----- Information provided

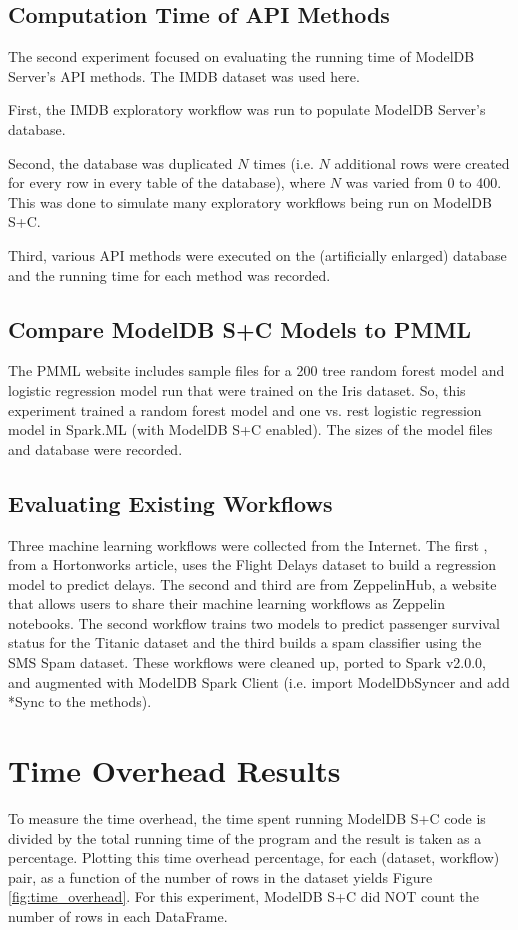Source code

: \subsection{Computation Time of API Methods}
The second experiment focused on evaluating the running time of ModelDB Server's API methods. The
IMDB dataset was used here.

First, the IMDB exploratory workflow was run to populate ModelDB Server's database.

Second, the database was duplicated $N$ times (i.e. $N$ additional rows were created for
every row in every table of the database), where $N$ was varied from 0 to 400. This was
done to simulate many exploratory workflows being run on ModelDB S+C.

Third, various API methods were executed on the (artificially enlarged) database and the
running time for each method was recorded.

\subsection{Compare ModelDB S+C Models to PMML}
The PMML website \cite{pmmlwebsite} includes sample files for a 200 tree random forest model
and logistic regression model run that were trained on the Iris dataset. So, this
experiment trained a random forest model and one vs. rest logistic regression model
in Spark.ML (with ModelDB S+C enabled). The sizes of the model files and database
were recorded.

\subsection{Evaluating Existing Workflows}
Three machine learning workflows were collected from the Internet. The first \cite{flightworkflow}, from
a Hortonworks article, uses the Flight Delays dataset to build a regression model to predict
delays. The second \cite{titanicworkflow} and third \cite{spamworkflow} are from ZeppelinHub, a website that allows users to share their
machine learning workflows as Zeppelin notebooks. The second workflow trains two models
to predict passenger survival status for the Titanic dataset and the third builds a spam classifier
using the SMS Spam dataset. These workflows were cleaned up, ported to Spark v2.0.0, and 
augmented with ModelDB Spark Client (i.e. import ModelDbSyncer and add *Sync to the methods).

\section{Time Overhead Results}
To measure the time overhead, the time spent running ModelDB S+C code is divided 
by the total running time of the program and the result is taken as a percentage.
Plotting this time overhead percentage, for each (dataset, workflow) pair,
as a function of the number of rows in the dataset yields Figure \ref{fig:time_overhead}.
For this experiment, ModelDB S+C did NOT count the number of rows in each DataFrame.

----------

■ Work to complete ■
All lines from the beginning of the entries above to the line containing "ModelDB S+C Models", inclusive, should be printed exactly, apart from the pictures.

■ Final answer ■
Source code

: \subsection{Computation Time of API Methods}
The second experiment focused on evaluating the running time of ModelDB Server's API methods. The
IMDB dataset was used here.

First, the IMDB exploratory workflow was run to populate ModelDB Server's database.

Second, the database was duplicated $N$ times (i.e. $N$ additional rows were created for
every row in every table of the database), where $N$ was varied from 0 to 400. This was
done to simulate many exploratory workflows being run on ModelDB S+C.

Third, various API methods were executed on the (artificially enlarged) database and the
running time for each method was recorded.

\subsection{Compare ModelDB S+C Models to PMML}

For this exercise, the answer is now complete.